Front Plant Sci ; 9: 1757, 2018.
Artigo em Inglês | MEDLINE | ID: mdl-30546378

RESUMO

Crassulacean acid metabolism (CAM) improves photosynthetic efficiency under limited water availability relative to C3 photosynthesis. It is widely accepted that CAM plants have evolved from C3 plants and it is hypothesized that CAM is under the control of the internal circadian clock. However, the role that the circadian clock plays in the evolution of CAM is not well understood. To identify the molecular basis of circadian control over CAM evolution, rhythmic gene sets were identified in a CAM model plant species (Kalanchoë fedtschenkoi) and a C3 model plant species (Arabidopsis thaliana) through analysis of diel time-course gene expression data using multiple periodicity detection algorithms.
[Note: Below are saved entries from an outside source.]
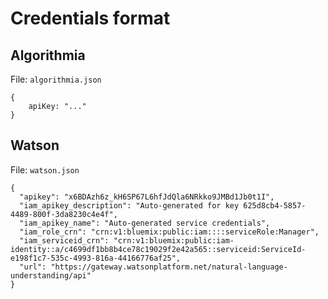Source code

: # Credentials format

## Algorithmia

File: `algorithmia.json`

```
{
    apiKey: "..."
}
```

## Watson

File: `watson.json`

```
{
  "apikey": "x6BDAzh6z_kH6SP67L6hfJdQla6NRkko9JMBd1Jb0t1I",
  "iam_apikey_description": "Auto-generated for key 625d8cb4-5857-4489-800f-3da8230c4e4f",
  "iam_apikey_name": "Auto-generated service credentials",
  "iam_role_crn": "crn:v1:bluemix:public:iam::::serviceRole:Manager",
  "iam_serviceid_crn": "crn:v1:bluemix:public:iam-identity::a/c4699df1bb8b4ce78c19029f2e42a565::serviceid:ServiceId-e198f1c7-535c-4993-816a-44166776af25",
  "url": "https://gateway.watsonplatform.net/natural-language-understanding/api"
}
```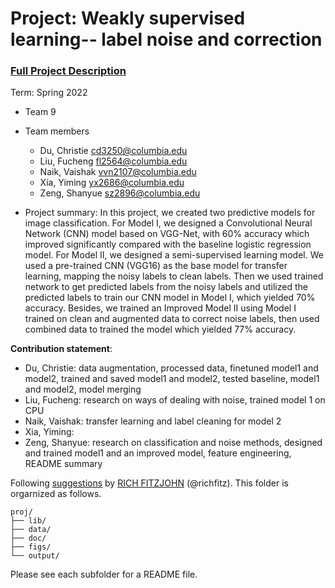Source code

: # Project: Weakly supervised learning-- label noise and correction


### [Full Project Description](doc/project3_desc.md)

Term: Spring 2022

+ Team 9
+ Team members
	+ Du, Christie cd3250@columbia.edu 
	+ Liu, Fucheng fl2564@columbia.edu
	+ Naik, Vaishak vvn2107@columbia.edu
	+ Xia, Yiming yx2686@columbia.edu
	+ Zeng, Shanyue sz2896@columbia.edu

+ Project summary: 
In this project, we created two predictive models for image classification. For Model I, we designed a Convolutional Neural Network (CNN) model based on VGG-Net, with 60% accuracy which improved significantly compared with the baseline logistic regression model. For Model II, we designed a semi-supervised learning model. We used a pre-trained CNN (VGG16) as the base model for transfer learning, mapping the noisy labels to clean labels. Then we used trained network to get predicted labels from the noisy labels and utilized the predicted labels to train our CNN model in Model I, which yielded 70% accuracy. Besides, we trained an Improved Model II using Model I trained on clean and augmented data to correct noise labels, then used combined data to trained the model which yielded 77% accuracy.
	
**Contribution statement**: 
+ Du, Christie: data augmentation, processed data, finetuned model1 and model2, trained and saved model1 and model2, tested baseline, model1 and model2, model merging
+ Liu, Fucheng: research on ways of dealing with noise, trained model 1 on CPU
+ Naik, Vaishak: transfer learning and label cleaning for model 2
+ Xia, Yiming:
+ Zeng, Shanyue: research on classification and noise methods, designed and trained model1 and an improved model, feature engineering, README summary

Following [suggestions](http://nicercode.github.io/blog/2013-04-05-projects/) by [RICH FITZJOHN](http://nicercode.github.io/about/#Team) (@richfitz). This folder is orgarnized as follows.

```
proj/
├── lib/
├── data/
├── doc/
├── figs/
└── output/
```

Please see each subfolder for a README file.
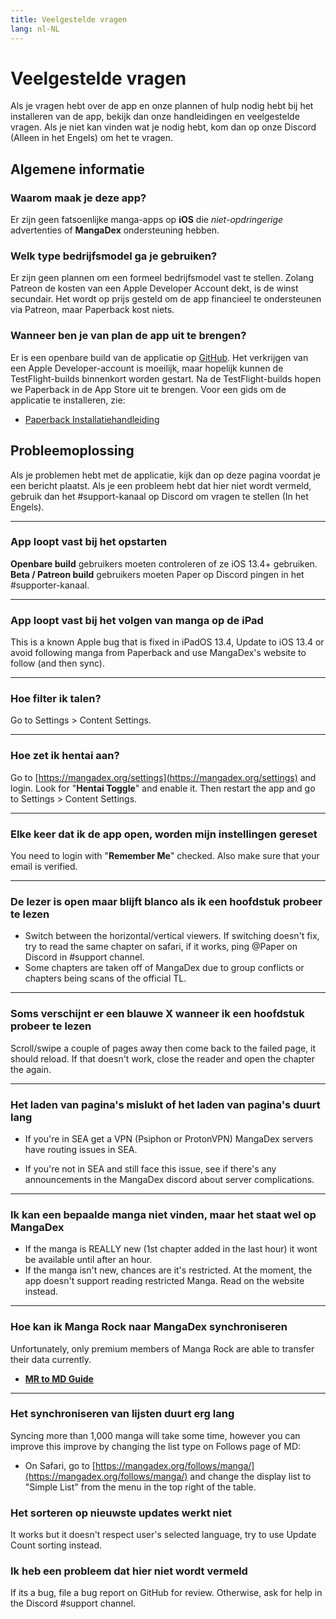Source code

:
 ```yaml
---
title: Veelgestelde vragen
lang: nl-NL
---
```


# Veelgestelde vragen
Als je vragen hebt over de app en onze plannen of hulp nodig hebt bij het installeren van de app, bekijk dan onze handleidingen en veelgestelde vragen. Als je niet kan vinden wat je nodig hebt, kom dan op onze Discord (Alleen in het Engels) om het te vragen.

## Algemene informatie

### Waarom maak je deze app?
Er zijn geen fatsoenlijke manga-apps op **iOS** die _niet-opdringerige_ advertenties of **MangaDex** ondersteuning hebben.

### Welk type bedrijfsmodel ga je gebruiken?
Er zijn geen plannen om een formeel bedrijfsmodel vast te stellen. Zolang Patreon de kosten van een Apple Developer Account dekt, is de winst secundair. Het wordt op prijs gesteld om de app financieel te ondersteunen via Patreon, maar Paperback kost niets.

### Wanneer ben je van plan de app uit te brengen?
Er is een openbare build van de applicatie op [GitHub](https://github.com/FaizanDurrani/Paperback-Public/releases). Het verkrijgen van een Apple Developer-account is moeilijk, maar hopelijk kunnen de TestFlight-builds binnenkort worden gestart. Na de TestFlight-builds hopen we Paperback in de App Store uit te brengen. Voor een gids om de applicatie te installeren, zie: 

* [Paperback Installatiehandleiding](/nl/help/guides/getting-started)

## Probleemoplossing
Als je problemen hebt met de applicatie, kijk dan op deze pagina voordat je een bericht plaatst. Als je een probleem hebt dat hier niet wordt vermeld, gebruik dan het #support-kanaal op Discord om vragen te stellen (In het Engels).

--- 

### App loopt vast bij het opstarten
**Openbare build** gebruikers moeten controleren of ze iOS 13.4+ gebruiken. **Beta / Patreon build** gebruikers moeten Paper op Discord pingen in het #supporter-kanaal.

---

### App loopt vast bij het volgen van manga op de iPad
This is a known Apple bug that is fixed in iPadOS 13.4, Update to iOS 13.4 or avoid following manga from Paperback and use MangaDex's website to follow (and then sync).

---

### Hoe filter ik talen?
Go to Settings > Content Settings.

---

### Hoe zet ik hentai aan?
Go to [https://mangadex.org/settings](https://mangadex.org/settings) and login. Look for "**Hentai Toggle**" and enable it.
Then restart the app and go to Settings > Content Settings.

---

### Elke keer dat ik de app open, worden mijn instellingen gereset
You need to login with "**Remember Me**" checked.
Also make sure that your email is verified.

---

### De lezer is open maar blijft blanco als ik een hoofdstuk probeer te lezen
 * Switch between the horizontal/vertical viewers. If switching doesn't fix, try to read the same chapter on safari, if it works, ping @Paper on Discord in #support channel.
 * Some chapters are taken off of MangaDex due to group conflicts or chapters being scans of the official TL.

---

### Soms verschijnt er een blauwe X wanneer ik een hoofdstuk probeer te lezen
Scroll/swipe a couple of pages away then come back to the failed page, it should reload. If that doesn't work, close the reader and open the chapter the again.

---

### Het laden van pagina's mislukt of het laden van pagina's duurt lang
 * If you're in SEA get a VPN (Psiphon or ProtonVPN) MangaDex servers have routing issues in SEA.


 * If you're not in SEA and still face this issue, see if there's any announcements in the MangaDex discord about server complications.

---

### Ik kan een bepaalde manga niet vinden, maar het staat wel op MangaDex
 * If the manga is REALLY new (1st chapter added in the last hour) it wont be available until after an hour.
 * If the manga isn't new, chances are it's restricted. At the moment, the app doesn't support reading restricted Manga.
Read on the website instead.

---

### Hoe kan ik Manga Rock naar MangaDex synchroniseren
Unfortunately, only premium members of Manga Rock are able to transfer their data currently.

* [**MR to MD Guide**](https://www.reddit.com/r/mangarockapp/comments/f89aie/tool_exporting_mr_favorites/)

---

### Het synchroniseren van lijsten duurt erg lang
Syncing more than 1,000 manga will take some time, however you can improve this improve by changing the list type on Follows page of MD:
 * On Safari, go to [https://mangadex.org/follows/manga/](https://mangadex.org/follows/manga/) and change the display list to "Simple List" from the menu in the top right of the table.

### Het sorteren op nieuwste updates werkt niet
It works but it doesn't respect user's selected language, try to use Update Count sorting instead.

### Ik heb een probleem dat hier niet wordt vermeld
If its a bug, file a bug report on GitHub for review. Otherwise, ask for help in the Discord #support channel.
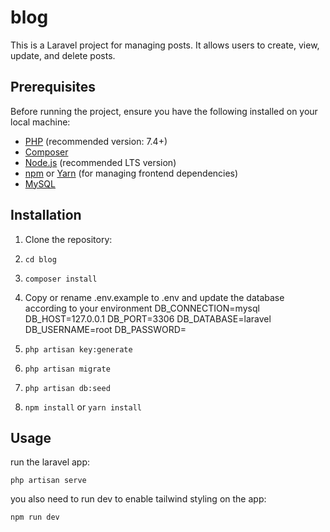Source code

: # blog
This is a Laravel project for managing posts. It allows users to create, view, update, and delete posts.

## Prerequisites

Before running the project, ensure you have the following installed on your local machine:

- [PHP](https://www.php.net/) (recommended version: 7.4+)
- [Composer](https://getcomposer.org/)
- [Node.js](https://nodejs.org/) (recommended LTS version)
- [npm](https://www.npmjs.com/) or [Yarn](https://yarnpkg.com/) (for managing frontend dependencies)
- [MySQL](https://www.mysql.com/)

## Installation

1. Clone the repository:

2. ```cd blog``` 

3. ```composer install```

4. Copy or rename .env.example to .env and update the database according to your environment
DB_CONNECTION=mysql
DB_HOST=127.0.0.1
DB_PORT=3306
DB_DATABASE=laravel
DB_USERNAME=root
DB_PASSWORD=

5. ```php artisan key:generate```

6. ```php artisan migrate```

7. ```php artisan db:seed```

8. ```npm install``` or ```yarn install```

## Usage

run the laravel app:
```
php artisan serve
```

you also need to run dev to enable tailwind styling on the app:
```
npm run dev
```

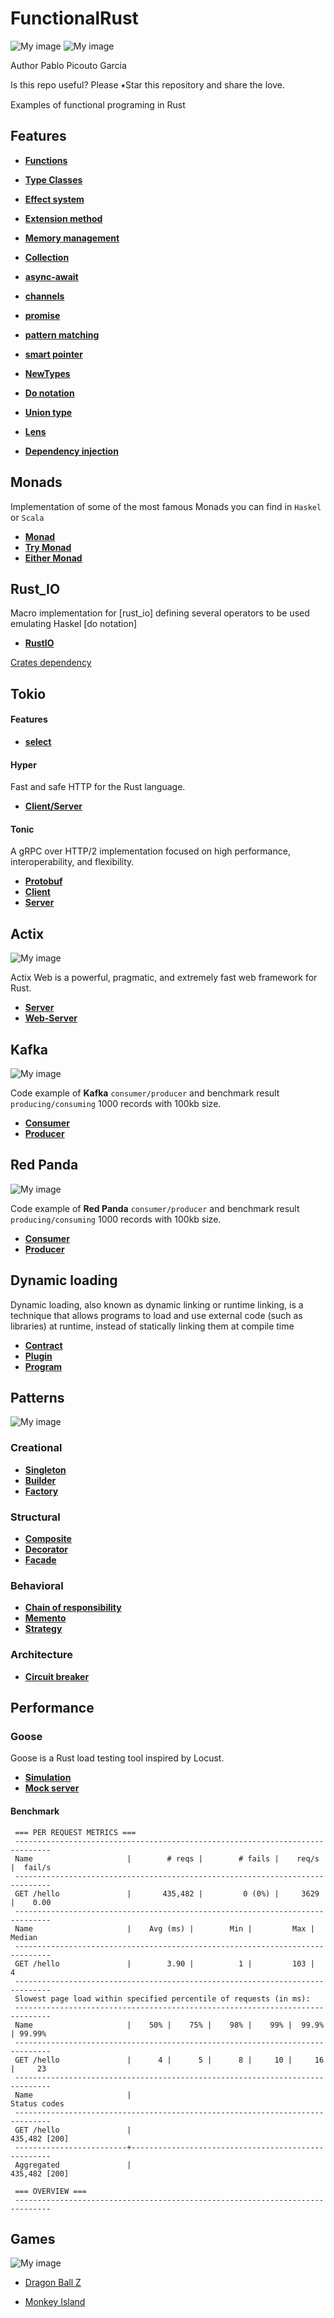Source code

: # FunctionalRust
![My image](img/rust.jpg)
![My image](img/lambda.jpg)

Author Pablo Picouto Garcia

Is this repo useful? Please ⭑Star this repository and share the love.

Examples of functional programing in Rust

## Features

* **[Functions](src/features/functions.rs)**
* **[Type Classes](src/features/type_classes.rs)**

* **[Effect system](src/features/effect_system.rs)**
* **[Extension method](src/features/extension_method.rs)**
* **[Memory management](src/features/memory_management.rs)**
* **[Collection](src/features/collection.rs)**
* **[async-await](src/features/async_programming.rs)**
* **[channels](src/features/channels_feature.rs)**
* **[promise](src/features/promise.rs)**
* **[pattern matching](src/features/pattern_matching.rs)**
* **[smart pointer](src/features/smart_pointer.rs)**
* **[NewTypes](src/features/new_types.rs)**
* **[Do notation](src/features/do_notation_style.rs)**
* **[Union type](src/features/union_type.rs)**
* **[Lens](src/features/lens.rs)**
* **[Dependency injection](src/features/dependency_injection.rs)**



## Monads

Implementation of some of the most famous Monads you can find in ```Haskel``` or ```Scala```

* **[Monad](src/features/monad.rs)**
* **[Try Monad](src/features/try_monad.rs)**
* **[Either Monad](src/features/either_monad.rs)**

## Rust_IO

Macro implementation for [rust_io] defining several operators to be used emulating Haskel [do notation]

* **[RustIO](rust_io/README.md)**

[Crates dependency](https://crates.io/crates/rust_io)

## Tokio

#### Features

* **[select](tokio/src/tokio_select.rs)**

#### Hyper

Fast and safe HTTP for the Rust language.

* **[Client/Server](tokio/src/tokio_http_hyper.rs)**

#### Tonic

A gRPC over HTTP/2 implementation focused on high performance, interoperability, and flexibility.

* **[Protobuf](tokio/proto/grpc_service.proto)**
* **[Client](tokio/src/tokio_grpc_client.rs)**
* **[Server](tokio/src/tokio_grpc_server.rs)**

## Actix

![My image](img/actix-web.png)

Actix Web is a powerful, pragmatic, and extremely fast web framework for Rust.

* **[Server](actix/src/actix_server.rs)**
* **[Web-Server](actix/src/actix_web_server.rs)**

## Kafka

![My image](img/kafka.png)

Code example of **Kafka** ```consumer/producer``` and benchmark result ```producing/consuming``` 1000 records with 100kb size.

* **[Consumer](kafka/src/kafka_consumer.rs)**
* **[Producer](kafka/src/kafka_producer.rs)**

## Red Panda

![My image](img/red_panda.png)

Code example of **Red Panda** ```consumer/producer``` and benchmark result ```producing/consuming``` 1000 records with 100kb size.

* **[Consumer](red_panda/src/red_panda_consumer.rs)**
* **[Producer](red_panda/src/red_panda_producer.rs)**

## Dynamic loading

Dynamic loading, also known as dynamic linking or runtime linking, is a technique that allows programs to load and use external code (such as libraries) at runtime, instead of statically linking them at compile time

* **[Contract](dynamic_loading_contract/src/lib.rs)**
* **[Plugin](dynamic_loading_plugin/src/lib.rs)**
* **[Program](dynamic_loading/src/main.rs)**

## Patterns

![My image](/img/design.png)


### Creational

* **[Singleton](patterns/src/creational/singleton.rs)**
* **[Builder](patterns/src/creational/builder.rs)**
* **[Factory](patterns/src/creational/factory.rs)**

### Structural

* **[Composite](patterns/src/structural/composite.rs)**
* **[Decorator](patterns/src/structural/decorator.rs)**
* **[Facade](patterns/src/structural/facade.rs)**

### Behavioral

* **[Chain of responsibility](patterns/src/behavioral/chain_of_responsibility.rs)**
* **[Memento](patterns/src/behavioral/memento.rs)**
* **[Strategy](patterns/src/behavioral/strategy.rs)**

### Architecture

* **[Circuit breaker](architecture/src/circuit_breaker.rs)** 

## Performance

### Goose

Goose is a Rust load testing tool inspired by Locust. 

* **[Simulation](goose/src/goose_load_test.rs)**
* **[Mock server](goose/src/mock_http_server.rs)**

#### Benchmark 

```
 === PER REQUEST METRICS ===
 ------------------------------------------------------------------------------
 Name                     |        # reqs |        # fails |    req/s |  fail/s
 ------------------------------------------------------------------------------
 GET /hello               |       435,482 |         0 (0%) |     3629 |    0.00
 ------------------------------------------------------------------------------
 Name                     |    Avg (ms) |        Min |         Max |     Median
 ------------------------------------------------------------------------------
 GET /hello               |        3.90 |          1 |         103 |          4
 ------------------------------------------------------------------------------
 Slowest page load within specified percentile of requests (in ms):
 ------------------------------------------------------------------------------
 Name                     |    50% |    75% |    98% |    99% |  99.9% | 99.99%
 ------------------------------------------------------------------------------
 GET /hello               |      4 |      5 |      8 |     10 |     16 |     23
 ------------------------------------------------------------------------------
 Name                     |                                        Status codes 
 ------------------------------------------------------------------------------
 GET /hello               |                                       435,482 [200]
 -------------------------+----------------------------------------------------
 Aggregated               |                                       435,482 [200] 

 === OVERVIEW ===
 ------------------------------------------------------------------------------

```

## Games
![My image](img/bevy.png)

* [Dragon Ball Z](dragon_ball/README.md)

* [Monkey Island](monkey_island/README.md)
Based on protein sequences, ortholog groups were constructed containing genes from each of these two species. The ortholog groups were categorized into five gene sets based on conservation and diversification of rhythmic gene expression. Interestingly, minimal functional overlap was observed when comparing the rhythmic gene sets of each species. Specifcally, metabolic processes were enriched in the gene set under circadian control in K. fedtschenkoi and numerous genes were found to have retained or gained rhythmic expression in K. fedtsechenkoi. Additonally, several rhythmic orthologs, including CAM-related orthologs, displayed phase shifts between species. Results of this analysis point to several mechanisms by which the circadian clock plays a role in the evolution of CAM. These genes provide a set of testable hypotheses for future experiments.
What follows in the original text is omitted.